Another bit of evidence for this notion: When Pablo Casals was 80, he married his third wife, 21-year-old former student Marta Montañez. “I’m going to enjoy myself,” he bluntly told his doctor and friends. “And if the girl dies, she dies.” The Croatian crossover duo 2Cellos and the self-described cello goddess Maya Beiser are among contemporary artists to embrace a sultry image. Beiser champions modern composers while favoring a high-fashion bohemian look (knee-high boots, edgy downtown designers), and 2Cellos go for guitar-hero bravado; all black T-shirts; artful stubble; and a repertoire spanning AC/DC, U2, and Michael Jackson covers.

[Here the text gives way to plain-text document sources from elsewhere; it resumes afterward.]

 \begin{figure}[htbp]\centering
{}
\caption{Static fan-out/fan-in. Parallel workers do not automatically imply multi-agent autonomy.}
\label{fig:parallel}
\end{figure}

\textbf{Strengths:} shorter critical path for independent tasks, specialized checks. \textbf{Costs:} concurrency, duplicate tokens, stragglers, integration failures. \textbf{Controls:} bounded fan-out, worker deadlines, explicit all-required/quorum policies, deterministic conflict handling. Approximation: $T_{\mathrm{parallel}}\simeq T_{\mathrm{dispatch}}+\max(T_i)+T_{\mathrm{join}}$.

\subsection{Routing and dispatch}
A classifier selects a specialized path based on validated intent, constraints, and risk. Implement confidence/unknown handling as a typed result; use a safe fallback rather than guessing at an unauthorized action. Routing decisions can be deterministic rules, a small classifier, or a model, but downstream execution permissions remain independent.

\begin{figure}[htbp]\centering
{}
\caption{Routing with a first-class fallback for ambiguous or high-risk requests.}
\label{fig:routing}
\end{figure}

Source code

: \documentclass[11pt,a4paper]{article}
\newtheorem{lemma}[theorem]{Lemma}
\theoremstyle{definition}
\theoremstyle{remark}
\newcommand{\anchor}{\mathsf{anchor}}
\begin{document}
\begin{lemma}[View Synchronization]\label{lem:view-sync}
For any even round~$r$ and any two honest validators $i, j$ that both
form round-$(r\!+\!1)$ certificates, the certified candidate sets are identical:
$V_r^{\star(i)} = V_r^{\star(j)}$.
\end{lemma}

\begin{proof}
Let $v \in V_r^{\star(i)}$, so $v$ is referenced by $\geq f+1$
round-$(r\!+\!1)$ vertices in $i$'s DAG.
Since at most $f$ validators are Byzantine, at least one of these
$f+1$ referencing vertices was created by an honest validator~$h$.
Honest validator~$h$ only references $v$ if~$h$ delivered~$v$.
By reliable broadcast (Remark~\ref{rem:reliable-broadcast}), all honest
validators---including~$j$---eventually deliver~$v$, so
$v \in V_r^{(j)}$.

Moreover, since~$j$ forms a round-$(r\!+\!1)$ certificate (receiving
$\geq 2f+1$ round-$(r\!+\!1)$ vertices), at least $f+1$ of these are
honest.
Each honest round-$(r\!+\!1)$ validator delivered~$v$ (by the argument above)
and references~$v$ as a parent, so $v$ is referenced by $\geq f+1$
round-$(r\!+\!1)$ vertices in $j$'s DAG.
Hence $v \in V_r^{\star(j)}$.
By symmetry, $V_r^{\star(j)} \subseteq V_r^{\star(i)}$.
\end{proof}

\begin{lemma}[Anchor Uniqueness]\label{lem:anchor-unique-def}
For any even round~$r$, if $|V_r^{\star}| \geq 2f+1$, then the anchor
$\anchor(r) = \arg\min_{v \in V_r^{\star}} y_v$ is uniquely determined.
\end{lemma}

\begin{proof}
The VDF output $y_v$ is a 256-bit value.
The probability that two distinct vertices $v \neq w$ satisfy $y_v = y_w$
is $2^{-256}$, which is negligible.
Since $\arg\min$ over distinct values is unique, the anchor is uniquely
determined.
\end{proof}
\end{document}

There’s even a cello-metal subgenre, pioneered in the 1990s by Apocalyptica, a Finnish quartet that started out covering Metallica songs, and Rasputina, a cello-driven band from New York. Doug Jenkins, the founder of the Portland Cello Project (an all-cello band) believes that cellists are motivated by “an attempt to prove we can do more,” exploring percussive textures or playing in the manner imitative of electric guitars. Since founding the band in 2007 as a way to bring the Oregon cello community together, Jenkins and his colleagues have played jaunty covers of Taylor Swift’s “Shake it Off” and keening arrangements of Elliott Smith and Radiohead songs. Other cello rock groups have added electronic pedals and distortion effects.

If Matt Haimovitz is any indication, cellists won’t stop causing trouble anytime soon. He recalls how during the Iraq War he often performed his arrangement of Jimi Hendrix’s version of the “Star-Spangled Banner,” introduced with commentary about music’s power being stronger than military might. The gesture drew a backlash in conservative communities in the U.S. “I would get booed, and yet I’d do it every night,” he said. One concert hall in Denmark—then part of the coalition forces in the Iraq War—was so displeased by Haimovitz’s gesture that its management asked him to issue an apology on its website afterward. Later this year, Haimovitz plans to release an all-Russian album with pianist Christopher O’Riley that includes an arrangement of a song by the feminist punk band Pussy Riot. “Working on this album, I thought, ‘Putin will never notice,’ ” he said, laughing. “But now, with his best friend being a cellist—you never know.”